L’itinéraire mélodique de Kudsi Erguner

Interviews 30.11.2022

A l’occasion d’une rencontre à Paris, Kudsi Erguner, l’un des plus grands interprètes du ney, nous livre ses réflexions sur la transmission, la mémoire, l’écriture et l’improvisation dans la musique savante ottomane depuis ses origines.

Kudsi Erguner est un joueur de ney turc et un savant, dont la famille fait chanter cette flûte en roseau ancestral de père en fils depuis la cour du dernier Sultan. Musicien, compositeur, et professeur à Rotterdam et à Venise, il a collaboré avec Peter Brook, Maurice Béjart, Bartabas, Carolyn Carlson ou encore Georges Aperghis,  Marc Minkowski et travaille actuellement avec Robert Wilson.

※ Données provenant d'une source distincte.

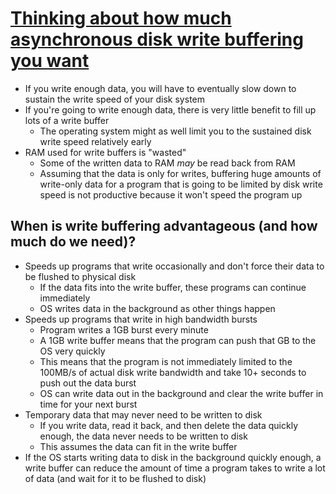 # [Thinking about how much asynchronous disk write buffering you want](https://utcc.utoronto.ca/~cks/space/blog/tech/WriteBufferingHowMuch)

* If you write enough data, you will have to eventually slow down to sustain the write speed of your disk system
* If you're going to write enough data, there is very little benefit to fill up lots of a write buffer
  * The operating system might as well limit you to the sustained disk write speed relatively early
* RAM used for write buffers is "wasted"
  * Some of the written data to RAM _may_ be read back from RAM
  * Assuming that the data is only for writes, buffering huge amounts of write-only data for a program that is going to be limited by disk write speed is not productive because it won't speed the program up
 
## When is write buffering advantageous (and how much do we need)?
* Speeds up programs that write occasionally and don't force their data to be flushed to physical disk
  * If the data fits into the write buffer, these programs can continue immediately
  * OS writes data in the background as other things happen
* Speeds up programs that write in high bandwidth bursts
  * Program writes a 1GB burst every minute
  * A 1GB write buffer means that the program can push that GB to the OS very quickly
  * This means that the program is not immediately limited to the 100MB/s of actual disk write bandwidth and take 10+ seconds to push out the data burst
  * OS can write data out in the background and clear the write buffer in time for your next burst
* Temporary data that may never need to be written to disk
  * If you write data, read it back, and then delete the data quickly enough, the data never needs to be written to disk
  * This assumes the data can fit in the write buffer
* If the OS starts writing data to disk in the background quickly enough, a write buffer can reduce the amount of time a program takes to write a lot of data (and wait for it to be flushed to disk)
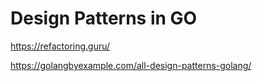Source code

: # Design Patterns in GO



https://refactoring.guru/

https://golangbyexample.com/all-design-patterns-golang/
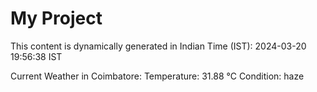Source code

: # My Project

This content is dynamically generated in Indian Time (IST): 2024-03-20 19:56:38 IST


Current Weather in Coimbatore:
Temperature: 31.88 °C
Condition: haze
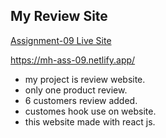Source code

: <h2>My Review Site</h2>

[Assignment-09 Live Site](/mh-ass-09.netlify.app/)

https://mh-ass-09.netlify.app/

- my project is review website.
- only one product review.
- 6 customers review added.
- customes hook use on website.
- this website made with react js.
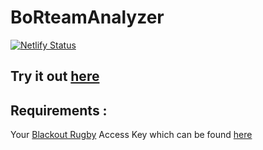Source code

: # BoRteamAnalyzer

[![Netlify Status](https://api.netlify.com/api/v1/badges/059c03a9-add5-41e9-9c40-9aec21ffc412/deploy-status)](https://app.netlify.com/sites/borteamanalyzer/deploys)

## Try it out [here](https://borteamanalyzer.netlify.app/)

## Requirements : 

Your [Blackout Rugby](https://www.blackoutrugby.com) Access Key which can be found [here](https://www.blackoutrugby.com/game/me.account.php#page=account)
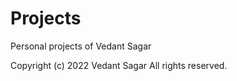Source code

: # Projects

Personal projects of Vedant Sagar

Copyright (c) 2022 Vedant Sagar
All rights reserved. 

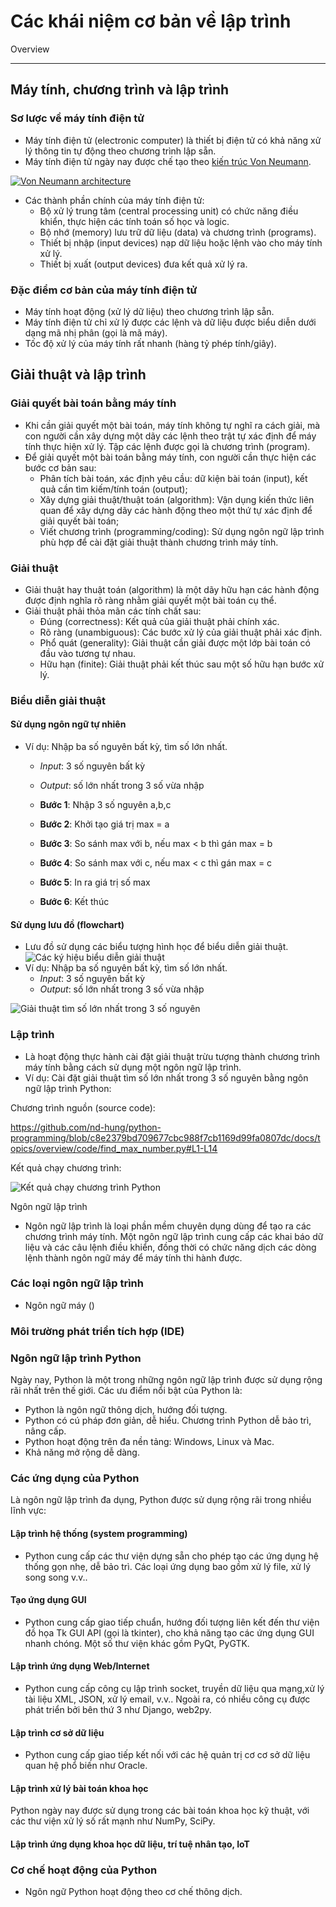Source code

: # Các khái niệm cơ bản về lập trình

Overview

---

## Máy tính, chương trình và lập trình

### Sơ lược về máy tính điện tử

- Máy tính điện tử (electronic computer) là thiết bị điện tử có khả năng xử lý thông tin tự động theo chương trình lập sẵn.
- Máy tính điện tử ngày nay được chế tạo theo [kiến trúc Von Neumann](https://en.wikipedia.org/wiki/Von_Neumann_architecture).

[![Von Neumann architecture](img/Von_Neumann_Architecture.svg)](https://en.wikipedia.org/wiki/Von_Neumann_architecture#/media/File:Von_Neumann_Architecture.svg)

- Các thành phần chính của máy tính điện tử:
    - Bộ xử lý trung tâm (central processing unit) có chức năng điều khiển, thực hiện các tính toán số học và logic.
    - Bộ nhớ (memory) lưu trữ dữ liệu (data) và chương trình (programs).
    - Thiết bị nhập (input devices) nạp dữ liệu hoặc lệnh vào cho máy tính xử lý.
    - Thiết bị xuất (output devices) đưa kết quả xử lý ra.

### Đặc điểm cơ bản của máy tính điện tử

- Máy tính hoạt động (xử lý dữ liệu) theo chương trình lập sẵn.
- Máy tính điện tử chỉ xử lý được các lệnh và dữ liệu được biểu diễn dưới dạng mã nhị phân (gọi là mã máy).
- Tốc độ xử lý của máy tính rất nhanh (hàng tỷ phép tính/giây).

## Giải thuật và lập trình

### Giải quyết bài toán bằng máy tính
- Khi cần giải quyết một bài toán, máy tính không tự nghĩ ra cách giải, mà con người cần xây dựng một dãy các lệnh theo trật tự xác định để máy tính thực hiện xử lý. Tập các lệnh được gọi là chương trình (program).
- Để giải quyết một bài toán bằng máy tính, con người cần thực hiện các bước cơ bản sau:
    - Phân tích bài toán, xác định yêu cầu: dữ kiện bài toán (input), kết quả cần tìm kiếm/tính toán (output);
    - Xây dựng giải thuật/thuật toán (algorithm): Vận dụng kiến thức liên quan để xây dựng dãy các hành động theo một thứ tự xác định để giải quyết bài toán;
    - Viết chương trình (programming/coding): Sử dụng ngôn ngữ lập trình phù hợp để cài đặt giải thuật thành chương trình máy tính.

### Giải thuật
- Giải thuật hay thuật toán (algorithm) là một dãy hữu hạn các hành động được định nghĩa rõ ràng nhằm giải quyết một bài toán cụ thể.
- Giải thuật phải thỏa mãn các tính chất sau:
    - Đúng (correctness): Kết quả của giải thuật phải chính xác.
    - Rõ ràng (unambiguous): Các bước xử lý của giải thuật phải xác định.
    - Phổ quát (generality): Giải thuật cần giải được một lớp bài toán có đầu vào tương tự nhau.
    - Hữu hạn (finite): Giải thuật phải kết thúc sau một số hữu hạn bước xử lý.

### Biểu diễn giải thuật
#### Sử dụng ngôn ngữ tự nhiên
- Ví dụ: Nhập ba số nguyên bất kỳ, tìm số lớn nhất.
    - *Input*: 3 số nguyên bất kỳ
    - *Output*: số lớn nhất trong 3 số vừa nhập

    - **Bước 1**: Nhập 3 số nguyên a,b,c
    - **Bước 2**: Khởi tạo giá trị max =  a
    - **Bước 3**: So sánh max với b, nếu max < b thì gán max = b
    - **Bước 4**: So sánh max với c, nếu max < c thì gán max = c
    - **Bước 5**: In ra giá trị số max
    - **Bước 6**: Kết thúc

#### Sử dụng lưu đồ (flowchart)
- Lưu đồ sử dụng các biểu tượng hình học để biểu diễn giải thuật.
![Các ký hiệu biểu diễn giải thuật](img/flowchart_base_components.PNG)
- Ví dụ: Nhập ba số nguyên bất kỳ, tìm số lớn nhất.
    - *Input*: 3 số nguyên bất kỳ
    - *Output*: số lớn nhất trong 3 số vừa nhập

![Giải thuật tìm số lớn nhất trong 3 số nguyên](img/algorithm_flowchart_example.png)

### Lập trình
- Là hoạt động thực hành cài đặt giải thuật trừu tượng thành chương trình máy tính bằng cách sử dụng một ngôn ngữ lập trình.
- Ví dụ: Cài đặt giải thuật tìm số lớn nhất trong 3 số nguyên bằng ngôn ngữ lập trình Python:

Chương trình nguồn (source code):

https://github.com/nd-hung/python-programming/blob/c8e2379bd709677cbc988f7cb1169d99fa0807dc/docs/topics/overview/code/find_max_number.py#L1-L14

Kết quả chạy chương trình:

![Kết quả chạy chương trình Python](img/python_example.PNG)



Ngôn ngữ lập trình

- Ngôn ngữ lập trình là loại phần mềm chuyên dụng dùng để tạo ra các chương trình máy tính. Một ngôn ngữ lập trình cung cấp các khai báo dữ liệu và các câu lệnh điều khiển, đồng thời có chức năng dịch các dòng lệnh thành ngôn ngữ máy để máy tính thi hành được.

### Các loại ngôn ngữ lập trình

- Ngôn ngữ máy ()

### Môi trường phát triển tích hợp (IDE)

### Ngôn ngữ lập trình Python

Ngày nay, Python là một trong những ngôn ngữ lập trình được sử dụng rộng rãi nhất trên thế giới. Các ưu điểm nổi bật của Python là:

- Python là ngôn ngữ thông dịch, hướng đối tượng.
- Python có cú pháp đơn giản, dễ hiểu. Chương trình Python dễ bảo trì, nâng cấp.
- Python hoạt động trên đa nền tảng: Windows, Linux và Mac.
- Khả năng mở rộng dễ dàng.

### Các ứng dụng của Python

Là ngôn ngữ lập trình đa dụng, Python được sử dụng rộng rãi trong nhiều lĩnh vực:

#### Lập trình hệ thống (system programming)

- Python cung cấp các thư viện dựng sẵn cho phép tạo các ứng dụng hệ thống gọn nhẹ, dễ bảo trì. Các loại ứng dụng bao gồm xử lý file, xử lý song song v.v..

#### Tạo ứng dụng GUI

- Python cung cấp giao tiếp chuẩn, hướng đối tượng liên kết đến thư viện đồ họa Tk GUI API (gọi là tkinter), cho khả năng tạo các ứng dụng GUI nhanh chóng. Một số thư viện khác gồm PyQt, PyGTK.

#### Lập trình ứng dụng Web/Internet

- Python cung cấp công cụ lập trình socket, truyền dữ liệu qua mạng,xử lý tài liệu XML, JSON, xử lý email, v.v..
Ngoài ra, có nhiều công cụ được phát triển bởi bên thứ 3 như Django, web2py.

#### Lập trình cơ sở dữ liệu

- Python cung cấp giao tiếp kết nối với các hệ quản trị cơ cơ sở dữ liệu quan hệ phổ biến như Oracle.

#### Lập trình xử lý bài toán khoa học

Python ngày nay được sử dụng trong các bài toán khoa học kỹ thuật, với các thư viện xử lý số rất mạnh như NumPy, SciPy.

#### Lập trình ứng dụng khoa học dữ liệu, trí tuệ nhân tạo, IoT

### Cơ chế hoạt động của Python

- Ngôn ngữ Python hoạt động theo cơ chế thông dịch.
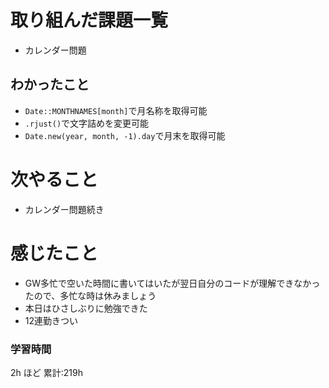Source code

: # 取り組んだ課題一覧

- カレンダー問題
## わかったこと

- `Date::MONTHNAMES[month]`で月名称を取得可能
- `.rjust()`で文字詰めを変更可能
- `Date.new(year, month, -1).day`で月末を取得可能
# 次やること

- カレンダー問題続き

# 感じたこと

- GW多忙で空いた時間に書いてはいたが翌日自分のコードが理解できなかったので、多忙な時は休みましょう
- 本日はひさしぶりに勉強できた
- 12連勤きつい
### 学習時間

2h ほど
累計:219h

Le ney est un instrument particulier dans l’histoire de la musique ottomane qui symbolise l’âme du divin. Vous êtes vous-même issu d’une grande lignée de musiciens de tradition soufie. Vous tenez votre savoir de votre père, Ulvi Erguner. Comment s’est passé cet apprentissage de la musique savante ottomane ? Comment se transmet-elle? On parle souvent de transmission orale concernant les musiques extra-européennes…
Tout d’abord, je veux souligner que mon père a créé une école, on peut parler de personnalisation de la tradition, il y a un style Erguner.
Et non, il n’y a pas de tradition orale!
L’ethnologue veut voir la culture musicale non européenne comme une culture qui n’a pas de science et qui se transmet uniquement oralement. Mais ce n’est pas juste. Du Ve au XIe siècle, beaucoup de livres ont été écrits sur la théorie de la musique souvent en lien avec la philosophie grecque. Cela a commencé avec Pythagore et le calcul mathématique d’intervalles spécifiques. Il y a un apport à la fois mathématique et spéculatif. Nous avons aussi des partitions depuis le début du Xe-XIe siècle, ces partitions sont écrites avec des lettres (en alphabet arabe), ABCDEF.
Mais notre relation à la musique écrite n’est pas la même qu’en Europe, où l’on exige une grande précision, surtout à partir du XVIIIe siècle, pour qu’elle puisse être jouée par les orchestres symphoniques. Alors que pour nous, l’écriture est avant tout un aide-mémoire. On mémorise la musique et on ne consulte la partition que pour se rappeler certains passages.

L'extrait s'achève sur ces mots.